### Records from a data collection
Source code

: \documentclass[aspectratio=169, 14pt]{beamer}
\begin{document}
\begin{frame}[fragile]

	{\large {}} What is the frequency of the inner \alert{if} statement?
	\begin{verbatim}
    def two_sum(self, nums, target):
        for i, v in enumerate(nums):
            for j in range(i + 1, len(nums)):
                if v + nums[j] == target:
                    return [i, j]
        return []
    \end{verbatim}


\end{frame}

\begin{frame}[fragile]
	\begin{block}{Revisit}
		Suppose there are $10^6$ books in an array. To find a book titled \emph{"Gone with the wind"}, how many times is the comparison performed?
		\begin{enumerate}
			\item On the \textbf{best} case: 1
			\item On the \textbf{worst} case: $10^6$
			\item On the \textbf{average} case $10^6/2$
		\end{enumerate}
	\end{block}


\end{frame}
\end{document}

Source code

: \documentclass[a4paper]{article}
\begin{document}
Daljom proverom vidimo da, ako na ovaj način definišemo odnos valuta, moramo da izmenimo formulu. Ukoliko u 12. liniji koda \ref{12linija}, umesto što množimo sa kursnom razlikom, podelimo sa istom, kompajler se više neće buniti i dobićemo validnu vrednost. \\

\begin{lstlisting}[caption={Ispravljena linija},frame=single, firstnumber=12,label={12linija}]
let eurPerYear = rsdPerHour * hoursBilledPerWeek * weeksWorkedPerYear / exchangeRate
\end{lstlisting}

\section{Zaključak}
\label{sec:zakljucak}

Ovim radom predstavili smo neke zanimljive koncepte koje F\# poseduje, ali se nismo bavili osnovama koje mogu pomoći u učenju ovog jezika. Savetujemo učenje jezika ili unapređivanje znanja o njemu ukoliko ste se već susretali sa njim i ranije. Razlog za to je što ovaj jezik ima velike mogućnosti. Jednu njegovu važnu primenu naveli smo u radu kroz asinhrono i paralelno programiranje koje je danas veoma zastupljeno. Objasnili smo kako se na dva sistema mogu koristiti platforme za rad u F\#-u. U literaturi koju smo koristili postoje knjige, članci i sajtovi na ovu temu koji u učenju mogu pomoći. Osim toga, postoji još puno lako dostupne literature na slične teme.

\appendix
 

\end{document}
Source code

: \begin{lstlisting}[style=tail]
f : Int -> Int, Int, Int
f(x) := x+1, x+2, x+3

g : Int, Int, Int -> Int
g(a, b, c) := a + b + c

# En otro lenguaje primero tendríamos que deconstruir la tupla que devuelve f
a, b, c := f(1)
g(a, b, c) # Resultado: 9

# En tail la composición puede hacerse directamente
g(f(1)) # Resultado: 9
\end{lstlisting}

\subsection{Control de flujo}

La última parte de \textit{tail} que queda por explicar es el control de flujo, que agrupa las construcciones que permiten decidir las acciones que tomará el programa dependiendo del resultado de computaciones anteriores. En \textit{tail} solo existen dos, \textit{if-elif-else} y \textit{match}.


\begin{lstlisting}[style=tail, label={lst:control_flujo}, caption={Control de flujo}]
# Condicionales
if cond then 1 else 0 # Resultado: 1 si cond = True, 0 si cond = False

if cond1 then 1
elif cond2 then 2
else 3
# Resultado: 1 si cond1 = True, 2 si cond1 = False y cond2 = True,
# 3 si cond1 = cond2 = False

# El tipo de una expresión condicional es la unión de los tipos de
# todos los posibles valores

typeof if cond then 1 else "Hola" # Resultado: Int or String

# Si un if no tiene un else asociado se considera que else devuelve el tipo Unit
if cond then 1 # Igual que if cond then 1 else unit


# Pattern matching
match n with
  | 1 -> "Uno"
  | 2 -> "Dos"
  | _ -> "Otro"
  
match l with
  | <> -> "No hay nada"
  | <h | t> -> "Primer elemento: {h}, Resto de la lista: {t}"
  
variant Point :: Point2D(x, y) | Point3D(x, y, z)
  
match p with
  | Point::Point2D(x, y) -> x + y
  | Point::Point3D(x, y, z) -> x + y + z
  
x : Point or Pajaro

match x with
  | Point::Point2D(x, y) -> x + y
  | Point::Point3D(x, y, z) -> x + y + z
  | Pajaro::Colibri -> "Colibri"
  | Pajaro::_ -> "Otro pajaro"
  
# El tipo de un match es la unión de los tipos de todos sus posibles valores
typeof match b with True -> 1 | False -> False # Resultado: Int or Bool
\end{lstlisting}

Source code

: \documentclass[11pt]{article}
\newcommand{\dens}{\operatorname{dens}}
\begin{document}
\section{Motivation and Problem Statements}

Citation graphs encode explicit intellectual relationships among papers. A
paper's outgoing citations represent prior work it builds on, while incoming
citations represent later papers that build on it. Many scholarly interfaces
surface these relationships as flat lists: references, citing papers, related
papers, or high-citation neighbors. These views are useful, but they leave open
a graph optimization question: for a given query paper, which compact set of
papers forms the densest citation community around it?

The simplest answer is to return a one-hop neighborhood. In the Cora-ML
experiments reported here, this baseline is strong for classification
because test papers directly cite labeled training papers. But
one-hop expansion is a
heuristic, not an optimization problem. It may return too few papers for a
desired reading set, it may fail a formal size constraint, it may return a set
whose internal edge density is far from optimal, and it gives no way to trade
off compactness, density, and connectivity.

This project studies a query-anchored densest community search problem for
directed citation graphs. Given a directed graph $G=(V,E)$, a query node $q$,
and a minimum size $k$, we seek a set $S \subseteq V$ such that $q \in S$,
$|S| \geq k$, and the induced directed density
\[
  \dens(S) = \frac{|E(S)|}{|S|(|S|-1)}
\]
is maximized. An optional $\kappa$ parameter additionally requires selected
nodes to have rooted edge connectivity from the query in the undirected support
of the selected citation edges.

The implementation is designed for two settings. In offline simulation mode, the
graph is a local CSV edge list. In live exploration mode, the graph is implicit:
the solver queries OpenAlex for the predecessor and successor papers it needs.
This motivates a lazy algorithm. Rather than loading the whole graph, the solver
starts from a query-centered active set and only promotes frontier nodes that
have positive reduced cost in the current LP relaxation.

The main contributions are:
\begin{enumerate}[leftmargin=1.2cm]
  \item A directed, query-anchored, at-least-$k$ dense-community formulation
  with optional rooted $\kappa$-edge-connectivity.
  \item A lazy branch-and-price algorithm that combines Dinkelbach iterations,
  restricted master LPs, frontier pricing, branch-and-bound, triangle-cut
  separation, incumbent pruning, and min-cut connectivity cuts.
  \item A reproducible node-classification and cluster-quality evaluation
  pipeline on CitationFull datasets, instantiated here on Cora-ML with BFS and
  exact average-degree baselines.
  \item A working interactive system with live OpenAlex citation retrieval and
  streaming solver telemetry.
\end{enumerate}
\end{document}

### WHAT TO PRODUCE
All of the entries above must be transcribed exactly.

### EXERCISE ANSWER
Source code

: \documentclass[aspectratio=169, 14pt]{beamer}
\begin{document}
\begin{frame}[fragile]

	{\large {}} What is the frequency of the inner \alert{if} statement?
	\begin{verbatim}
    def two_sum(self, nums, target):
        for i, v in enumerate(nums):
            for j in range(i + 1, len(nums)):
                if v + nums[j] == target:
                    return [i, j]
        return []
    \end{verbatim}


\end{frame}

\begin{frame}[fragile]
	\begin{block}{Revisit}
		Suppose there are $10^6$ books in an array. To find a book titled \emph{"Gone with the wind"}, how many times is the comparison performed?
		\begin{enumerate}
			\item On the \textbf{best} case: 1
			\item On the \textbf{worst} case: $10^6$
			\item On the \textbf{average} case $10^6/2$
		\end{enumerate}
	\end{block}


\end{frame}
\end{document}

Source code

: \documentclass[a4paper]{article}
\begin{document}
Daljom proverom vidimo da, ako na ovaj način definišemo odnos valuta, moramo da izmenimo formulu. Ukoliko u 12. liniji koda \ref{12linija}, umesto što množimo sa kursnom razlikom, podelimo sa istom, kompajler se više neće buniti i dobićemo validnu vrednost. \\

\begin{lstlisting}[caption={Ispravljena linija},frame=single, firstnumber=12,label={12linija}]
let eurPerYear = rsdPerHour * hoursBilledPerWeek * weeksWorkedPerYear / exchangeRate
\end{lstlisting}

\section{Zaključak}
\label{sec:zakljucak}

Ovim radom predstavili smo neke zanimljive koncepte koje F\# poseduje, ali se nismo bavili osnovama koje mogu pomoći u učenju ovog jezika. Savetujemo učenje jezika ili unapređivanje znanja o njemu ukoliko ste se već susretali sa njim i ranije. Razlog za to je što ovaj jezik ima velike mogućnosti. Jednu njegovu važnu primenu naveli smo u radu kroz asinhrono i paralelno programiranje koje je danas veoma zastupljeno. Objasnili smo kako se na dva sistema mogu koristiti platforme za rad u F\#-u. U literaturi koju smo koristili postoje knjige, članci i sajtovi na ovu temu koji u učenju mogu pomoći. Osim toga, postoji još puno lako dostupne literature na slične teme.

\appendix
 

\end{document}
Source code

: \begin{lstlisting}[style=tail]
f : Int -> Int, Int, Int
f(x) := x+1, x+2, x+3

g : Int, Int, Int -> Int
g(a, b, c) := a + b + c

# En otro lenguaje primero tendríamos que deconstruir la tupla que devuelve f
a, b, c := f(1)
g(a, b, c) # Resultado: 9

# En tail la composición puede hacerse directamente
g(f(1)) # Resultado: 9
\end{lstlisting}

\subsection{Control de flujo}

La última parte de \textit{tail} que queda por explicar es el control de flujo, que agrupa las construcciones que permiten decidir las acciones que tomará el programa dependiendo del resultado de computaciones anteriores. En \textit{tail} solo existen dos, \textit{if-elif-else} y \textit{match}.


\begin{lstlisting}[style=tail, label={lst:control_flujo}, caption={Control de flujo}]
# Condicionales
if cond then 1 else 0 # Resultado: 1 si cond = True, 0 si cond = False

if cond1 then 1
elif cond2 then 2
else 3
# Resultado: 1 si cond1 = True, 2 si cond1 = False y cond2 = True,
# 3 si cond1 = cond2 = False

# El tipo de una expresión condicional es la unión de los tipos de
# todos los posibles valores

typeof if cond then 1 else "Hola" # Resultado: Int or String

# Si un if no tiene un else asociado se considera que else devuelve el tipo Unit
if cond then 1 # Igual que if cond then 1 else unit


# Pattern matching
match n with
  | 1 -> "Uno"
  | 2 -> "Dos"
  | _ -> "Otro"
  
match l with
  | <> -> "No hay nada"
  | <h | t> -> "Primer elemento: {h}, Resto de la lista: {t}"
  
variant Point :: Point2D(x, y) | Point3D(x, y, z)
  
match p with
  | Point::Point2D(x, y) -> x + y
  | Point::Point3D(x, y, z) -> x + y + z
  
x : Point or Pajaro

match x with
  | Point::Point2D(x, y) -> x + y
  | Point::Point3D(x, y, z) -> x + y + z
  | Pajaro::Colibri -> "Colibri"
  | Pajaro::_ -> "Otro pajaro"
  
# El tipo de un match es la unión de los tipos de todos sus posibles valores
typeof match b with True -> 1 | False -> False # Resultado: Int or Bool
\end{lstlisting}

Source code

: \documentclass[11pt]{article}
\newcommand{\dens}{\operatorname{dens}}
\begin{document}
\section{Motivation and Problem Statements}

Citation graphs encode explicit intellectual relationships among papers. A
paper's outgoing citations represent prior work it builds on, while incoming
citations represent later papers that build on it. Many scholarly interfaces
surface these relationships as flat lists: references, citing papers, related
papers, or high-citation neighbors. These views are useful, but they leave open
a graph optimization question: for a given query paper, which compact set of
papers forms the densest citation community around it?

The simplest answer is to return a one-hop neighborhood. In the Cora-ML
experiments reported here, this baseline is strong for classification
because test papers directly cite labeled training papers. But
one-hop expansion is a
heuristic, not an optimization problem. It may return too few papers for a
desired reading set, it may fail a formal size constraint, it may return a set
whose internal edge density is far from optimal, and it gives no way to trade
off compactness, density, and connectivity.

This project studies a query-anchored densest community search problem for
directed citation graphs. Given a directed graph $G=(V,E)$, a query node $q$,
and a minimum size $k$, we seek a set $S \subseteq V$ such that $q \in S$,
$|S| \geq k$, and the induced directed density
\[
  \dens(S) = \frac{|E(S)|}{|S|(|S|-1)}
\]
is maximized. An optional $\kappa$ parameter additionally requires selected
nodes to have rooted edge connectivity from the query in the undirected support
of the selected citation edges.

The implementation is designed for two settings. In offline simulation mode, the
graph is a local CSV edge list. In live exploration mode, the graph is implicit:
the solver queries OpenAlex for the predecessor and successor papers it needs.
This motivates a lazy algorithm. Rather than loading the whole graph, the solver
starts from a query-centered active set and only promotes frontier nodes that
have positive reduced cost in the current LP relaxation.

The main contributions are:
\begin{enumerate}[leftmargin=1.2cm]
  \item A directed, query-anchored, at-least-$k$ dense-community formulation
  with optional rooted $\kappa$-edge-connectivity.
  \item A lazy branch-and-price algorithm that combines Dinkelbach iterations,
  restricted master LPs, frontier pricing, branch-and-bound, triangle-cut
  separation, incumbent pruning, and min-cut connectivity cuts.
  \item A reproducible node-classification and cluster-quality evaluation
  pipeline on CitationFull datasets, instantiated here on Cora-ML with BFS and
  exact average-degree baselines.
  \item A working interactive system with live OpenAlex citation retrieval and
  streaming solver telemetry.
\end{enumerate}
\end{document}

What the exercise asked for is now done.